So, recently I read about two people.

The first is Mary Kingsley, author of Travels in West Africa. Mary Kingsley is remarkable among European explorers in that she believed, and argued passionately, that the idea that black people were inferior to white people was flat wrong.

She was not some radical progressive, by the way - she was entirely against the women's suffrage movement. She was extremely conservative. She just wasn't a racist, and was a distinct anti-colonialist.

Another person who hated colonialism was the utterly brilliant Alexander von Humboldt. von Humboldt's travels to colonial territory were in South America, where he covered amazing amounts of ground and did phenomenal research, more-or-less single-handedly inventing the concept of ecology - the idea of the interconnectedness of ecosystems.

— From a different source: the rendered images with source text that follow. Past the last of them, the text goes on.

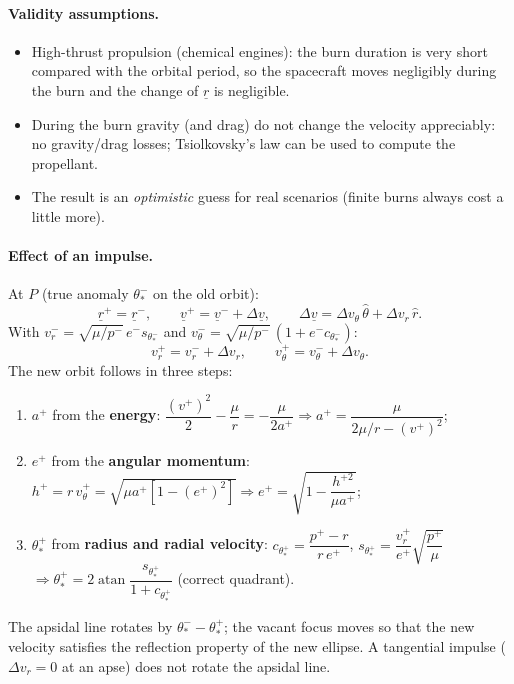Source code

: \paragraph{Validity assumptions.}
\begin{itemize}
\item High-thrust propulsion (chemical engines): the burn duration is very short compared with the orbital period, so the
spacecraft moves negligibly during the burn and the change of $\underline r$ is negligible.
\item During the burn gravity (and drag) do not change the velocity appreciably: no gravity/drag losses; Tsiolkovsky's law
can be used to compute the propellant.
\item The result is an \emph{optimistic} guess for real scenarios (finite burns always cost a little more).
\end{itemize}

\paragraph{Effect of an impulse.} At $P$ (true anomaly $\theta_*^-$ on the old orbit):
\begin{equation}
\underline r^+=\underline r^-,\qquad \underline v^+=\underline v^-+\Delta\underline v,\qquad
\Delta\underline v=\Delta v_\theta\,\hat\theta+\Delta v_r\,\hat r .
\end{equation}
With $v_r^-=\sqrt{\mu/p^-}\,e^-s_{\theta_*^-}$ and $v_\theta^-=\sqrt{\mu/p^-}\,(1+e^-c_{\theta_*^-})$:
\begin{equation}
v_r^+=v_r^-+\Delta v_r,\qquad v_\theta^+=v_\theta^-+\Delta v_\theta .
\end{equation}
The new orbit follows in three steps:
\begin{enumerate}
\item $a^+$ from the \textbf{energy}: $\dfrac{(v^+)^2}{2}-\dfrac{\mu}{r}=-\dfrac{\mu}{2a^+}\Rightarrow a^+=\dfrac{\mu}{2\mu/r-(v^+)^2}$;
\item $e^+$ from the \textbf{angular momentum}: $h^+=r\,v_\theta^+=\sqrt{\mu a^+[1-(e^+)^2]}\Rightarrow e^+=\sqrt{1-\dfrac{h^{+2}}{\mu a^+}}$;
\item $\theta_*^+$ from \textbf{radius and radial velocity}: $c_{\theta_*^+}=\dfrac{p^+-r}{r\,e^+}$, $s_{\theta_*^+}=\dfrac{v_r^+}{e^+}\sqrt{\dfrac{p^+}{\mu}}$
$\Rightarrow\theta_*^+=2\operatorname{atan}\dfrac{s_{\theta_*^+}}{1+c_{\theta_*^+}}$ (correct quadrant).
\end{enumerate}
The apsidal line rotates by $\theta_*^--\theta_*^+$; the vacant focus moves so that the new velocity satisfies the reflection
property of the new ellipse. A tangential impulse ($\Delta v_r=0$ at an apse) does not rotate the apsidal line.


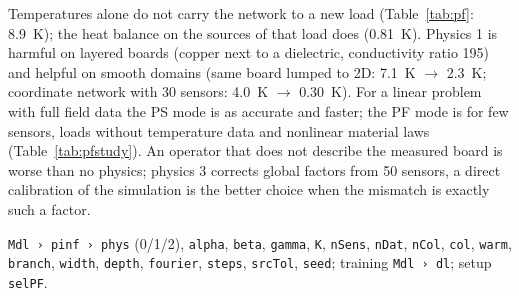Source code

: \documentclass[11pt,a4paper]{article}
\newcommand{\cfg}[1]{\texttt{#1}}
\begin{document}
\begin{keybox}
Temperatures alone do not carry the network to a new load (Table~\ref{tab:pf}: \SI{8.9}{\kelvin}); the heat balance
on the sources of that load does (\SI{0.81}{\kelvin}). Physics 1 is harmful on layered boards (copper next to a
dielectric, conductivity ratio 195) and helpful on smooth domains (same board lumped to 2D: \SI{7.1}{\kelvin}
$\to$ \SI{2.3}{\kelvin}; coordinate network with 30 sensors: \SI{4.0}{\kelvin} $\to$ \SI{0.30}{\kelvin}). For a linear
problem with full field data the PS mode is as accurate and faster; the PF mode is for few sensors, loads without
temperature data and nonlinear material laws (Table~\ref{tab:pfstudy}). An operator that does not describe the
measured board is worse than no physics; physics 3 corrects global factors from 50 sensors, a direct calibration
of the simulation is the better choice when the mismatch is exactly such a factor.
\end{keybox}

\begin{cfgbox}
\cfg{Mdl › pinf › phys} (0/1/2), \cfg{alpha}, \cfg{beta}, \cfg{gamma}, \cfg{K}, \cfg{nSens}, \cfg{nDat}, \cfg{nCol},
\cfg{col}, \cfg{warm}, \cfg{branch}, \cfg{width}, \cfg{depth}, \cfg{fourier}, \cfg{steps}, \cfg{srcTol}, \cfg{seed};
training \cfg{Mdl › dl}; setup \cfg{selPF}.
\end{cfgbox}

\end{document}
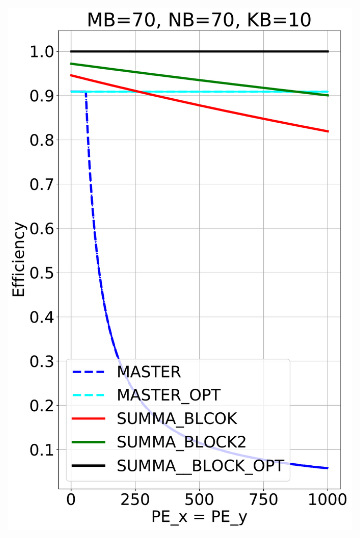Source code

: \begin{figure}[t!]
\begin{subfigure}{0.32\columnwidth}
    \includegraphics[width=\linewidth]{figures/efficiency_cost_block_70_70_10.pdf}
  \end{subfigure}
  \hfill
  \begin{subfigure}{0.32\columnwidth}

\end{subfigure}
\end{figure}
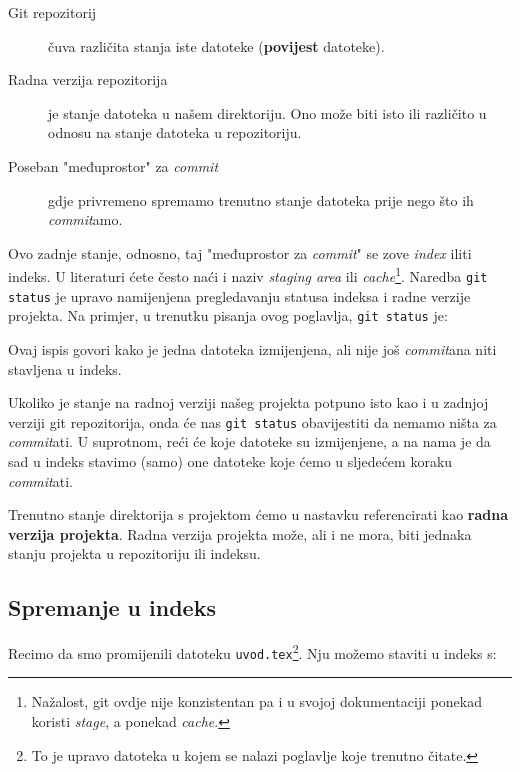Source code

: \begin{description}
	\item[Git repozitorij] čuva različita stanja iste datoteke (\textbf{povijest} datoteke).
	\item[Radna verzija repozitorija] je stanje datoteka u našem direktoriju. Ono može biti isto ili različito u odnosu na stanje datoteka u repozitoriju.
	\item[Poseban "međuprostor" za \emph{commit}] gdje privremeno spremamo trenutno stanje datoteka prije nego što ih \emph{commit}amo.
\end{description}

Ovo zadnje stanje, odnosno, taj "međuprostor za \emph{commit}" se zove \emph{index} iliti indeks.
U literaturi ćete često naći i naziv \emph{staging area} ili \emph{cache}\footnote{Nažalost, git ovdje nije konzistentan pa i u svojoj dokumentaciji ponekad koristi \emph{stage}, a ponekad \emph{cache}.}.
Naredba \verb+git status+ je upravo namijenjena pregledavanju statusa indeksa i radne verzije projekta.
Na primjer, u trenutku pisanja ovog poglavlja, \verb+git status+ je:



Ovaj ispis govori kako je jedna datoteka izmijenjena, ali nije još \emph{commit}ana niti stavljena u indeks.

Ukoliko je stanje na radnoj verziji našeg projekta potpuno isto kao i u zadnjoj verziji git repozitorija, onda će nas \verb+git status+ obavijestiti da nemamo ništa za \emph{commit}ati.
U suprotnom, reći će koje datoteke su izmijenjene, a na nama je da sad u indeks stavimo (samo) one datoteke koje ćemo u sljedećem koraku \emph{commit}ati.

Trenutno stanje direktorija s projektom ćemo u nastavku referencirati kao \textbf{radna verzija projekta}.
Radna verzija projekta može, ali i ne mora, biti jednaka stanju projekta u repozitoriju ili indeksu.

\subsection*{Spremanje u indeks}

Recimo da smo promijenili datoteku \verb+uvod.tex+\footnote{To je upravo datoteka u kojem se nalazi poglavlje koje trenutno čitate.}.
Nju možemo staviti u indeks s:


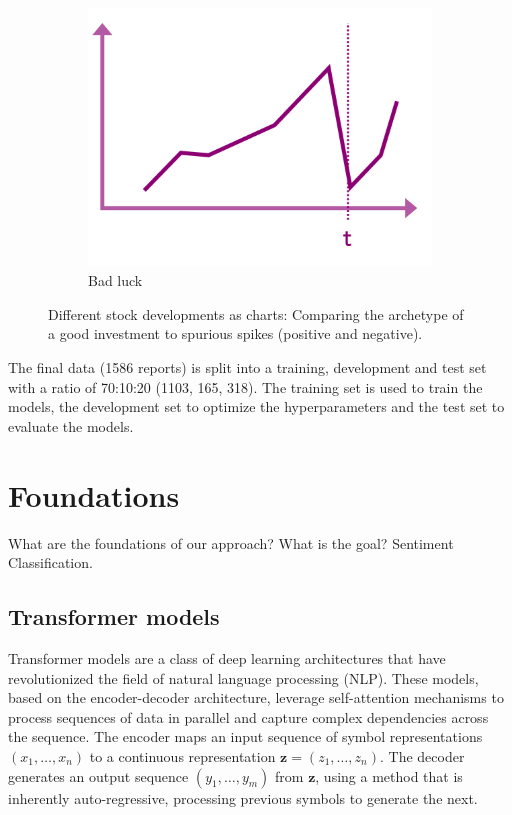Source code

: \documentclass[conference]{IEEEtran}
\begin{document}
\begin{figure}[h!]
\begin{subfigure}{.33\linewidth}
        \centering
        \includegraphics[width=\linewidth]{../5. report/pictures/preproccessing3.png}
        \caption{Bad luck}
        \label{fig:preprocessing3}
    \end{subfigure}
    \caption{Different stock developments as charts: Comparing the archetype of a good investment to spurious spikes (positive and negative). }
    \label{fig:preprocessing}
\end{figure}

The final data (1586 reports) is split into a training, development and test set with a ratio of 70:10:20 (1103, 165, 318). The training set is used to train the models, the development set to optimize the hyperparameters and the test set to evaluate the models.
\section{Foundations} %
What are the foundations of our approach? What is the goal? Sentiment Classification.

\subsection{Transformer models}%
Transformer models are a class of deep learning architectures that have revolutionized the field of natural language processing (NLP). These models, based on the encoder-decoder architecture, leverage self-attention mechanisms to process sequences of data in parallel and capture complex dependencies across the sequence. The encoder maps an input sequence of symbol representations $(x_1, \ldots, x_n)$ to a continuous representation $\mathbf{z}=(z_1, \ldots, z_n)$. The decoder generates an output sequence $(y_1, \ldots, y_m)$ from $\mathbf{z}$, using a method that is inherently auto-regressive, processing previous symbols to generate the next.
\end{document}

During his lifetime he was hugely and tremendously famous. Sadly, later on everyone started paying too much attention to Darwin and not enough to von Humboldt.

Sadly doesn't really cover it enough, to be honest. Darwin's ideas (well, as much as they were his at all, but that's another matter) are all well and good, but have been used to justify some pretty horrible things, while not necessarily doing even a tenth as much good as it would have done the world at large, in a very literal sense, had people paid more attention to ecology and the environment from the 19th century onwards.

Alas, Darwinism can be used to justify colonial pillage of anyone you can outgun, while von Humboldt's notions require you to be respectful of nature and the environment and to be careful about messing with the food chain and the delicate balance of ecosystems, and that's much less fun.